So relieved to hear none of you care for Coelho. I have been curious what the appeal is after reading a few pages in an airport "book" store and thought nunh unh.

104floremolla
Nov 21, 2017, 12:45 pm

>103 sibylline: thanks for popping by and confirming it's Coelho, not me!

105floremolla
Editado: Nov 21, 2017, 12:54 pm

The Country Girls Non-ROOT completed

Caithleen and Baba have been friends since childhood. When clever Cait wins a scholarship to study at a convent, spoilt Baba must come too. Cait has come from a troubled family where her drunkard farmer father regularly leaves her and her mother penniless while he goes on a binge. Baba's dad is the local vet and when Cait needs a place to stay, he and his wife take her in. Baba is both best friend and latent enemy, with a strong compulsion to humiliate Cait at any opportunity.

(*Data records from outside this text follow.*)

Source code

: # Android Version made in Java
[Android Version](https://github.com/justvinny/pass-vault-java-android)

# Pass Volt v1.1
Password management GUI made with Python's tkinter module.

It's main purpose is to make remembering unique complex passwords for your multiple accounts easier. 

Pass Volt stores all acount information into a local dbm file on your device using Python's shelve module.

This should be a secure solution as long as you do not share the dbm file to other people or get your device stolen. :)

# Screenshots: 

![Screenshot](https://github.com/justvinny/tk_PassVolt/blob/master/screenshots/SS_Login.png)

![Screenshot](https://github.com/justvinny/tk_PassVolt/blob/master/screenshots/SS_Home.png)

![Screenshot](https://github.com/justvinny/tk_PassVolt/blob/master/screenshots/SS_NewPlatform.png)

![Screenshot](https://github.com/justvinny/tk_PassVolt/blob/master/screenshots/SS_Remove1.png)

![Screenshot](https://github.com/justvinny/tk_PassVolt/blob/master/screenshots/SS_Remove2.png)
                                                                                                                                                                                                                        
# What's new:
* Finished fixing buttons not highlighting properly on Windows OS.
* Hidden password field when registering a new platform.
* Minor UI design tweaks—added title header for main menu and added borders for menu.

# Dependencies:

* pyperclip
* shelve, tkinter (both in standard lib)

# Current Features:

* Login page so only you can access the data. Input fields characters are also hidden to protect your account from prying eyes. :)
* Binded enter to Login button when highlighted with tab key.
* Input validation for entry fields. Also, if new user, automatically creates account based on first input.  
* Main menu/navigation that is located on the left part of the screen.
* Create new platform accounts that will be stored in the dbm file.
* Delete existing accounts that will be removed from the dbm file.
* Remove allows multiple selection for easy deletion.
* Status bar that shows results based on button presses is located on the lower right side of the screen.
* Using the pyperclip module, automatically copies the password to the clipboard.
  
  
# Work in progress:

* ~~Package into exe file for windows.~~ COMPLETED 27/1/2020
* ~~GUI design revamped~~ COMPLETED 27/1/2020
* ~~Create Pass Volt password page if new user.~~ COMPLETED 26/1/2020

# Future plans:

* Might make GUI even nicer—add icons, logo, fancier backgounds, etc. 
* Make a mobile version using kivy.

Actually, she's a selfish little Madame and not very nice to anyone.

As if having come from a difficult home life wasn't enough for Cait, convent school proves a trying experience and it's not long before Baba's mischievous ways are making trouble for both girls.

This is a gentle and beautifully told tale of growing up in rural Ireland, a coming-of-age that is in danger of arriving too quickly and, eventually, the spreading of wings from a dingy bedsit in the city of Dublin.

Edna O'Brien paints a vivid picture of life on a poverty-stricken but beloved farm, from the minute details of items in the kitchen recalled by Cait, to the interaction of the girl with local worthies and ne'er-do-wells in the village.

It's clear by the time she's fourteen that Cait will become an attractive young woman, and when an older man, a married Frenchman settled locally - affectionately nick-named Mr Gentleman for his beautiful manners - takes a romantic interest in her, she can envisage no other lover but him.

This was an enjoyable, undemanding read, with a bit of grit as well as romance - although the age difference between Cait and Mr Gentlemen made that relationship a bit questionable. Hard to say whether it would have been fine back in the late fifties/early sixties - I suspect not - but it appeared anything could be overlooked if the man had status and money.

The story is satisfyingly dramatic and at times gently comedic. O'Brien's characters are well drawn, even minor players, and Cait as narrator is a storyteller who is alternately charmingly naive and starkly open about her transgressions and romantic aspirations.

This fairly short novel is included on the 1001 BYMRBYD list, as is the sequel, The Girl with Green Eyes (also published as The Lonely Girl) - both are part of The Country Girls Trilogy. I'm looking forward to completing the Trilogy and its Epilogue.

106floremolla
Nov 23, 2017, 7:52 am

The Hundred Year Old Man... completed

Allan Karlsson takes leave of his elderly care home minutes before his hundredth birthday party and embarks on an adventure that sees him make enemies, meet new friends and hit the news headlines for all the wrong reasons.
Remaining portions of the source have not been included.